◆ **WORK TASK**
Report how many lines in the data below hold the string "language". Nothing else should appear in the answer.
++++ EXERCISE DATA
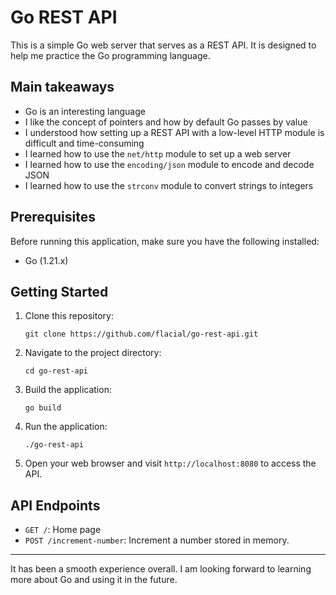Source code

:# Go REST API

This is a simple Go web server that serves as a REST API. It is designed to help me practice the Go programming language.

## Main takeaways

- Go is an interesting language
- I like the concept of pointers and how by default Go passes by value
- I understood how setting up a REST API with a low-level HTTP module is difficult and time-consuming
- I learned how to use the `net/http` module to set up a web server
- I learned how to use the `encoding/json` module to encode and decode JSON
- I learned how to use the `strconv` module to convert strings to integers

## Prerequisites

Before running this application, make sure you have the following installed:

- Go (1.21.x)

## Getting Started

1. Clone this repository:

   ```shell
   git clone https://github.com/flacial/go-rest-api.git
   ```

2. Navigate to the project directory:

   ```shell
   cd go-rest-api
   ```

3. Build the application:

   ```shell
   go build
   ```

4. Run the application:

   ```shell
   ./go-rest-api
   ```

5. Open your web browser and visit `http://localhost:8080` to access the API.

## API Endpoints

- `GET /`: Home page
- `POST /increment-number`: Increment a number stored in memory.

---

It has been a smooth experience overall. I am looking forward to learning more about Go and using it in the future.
++++++++
◆ **RESPONSE TO THIS TASK**
2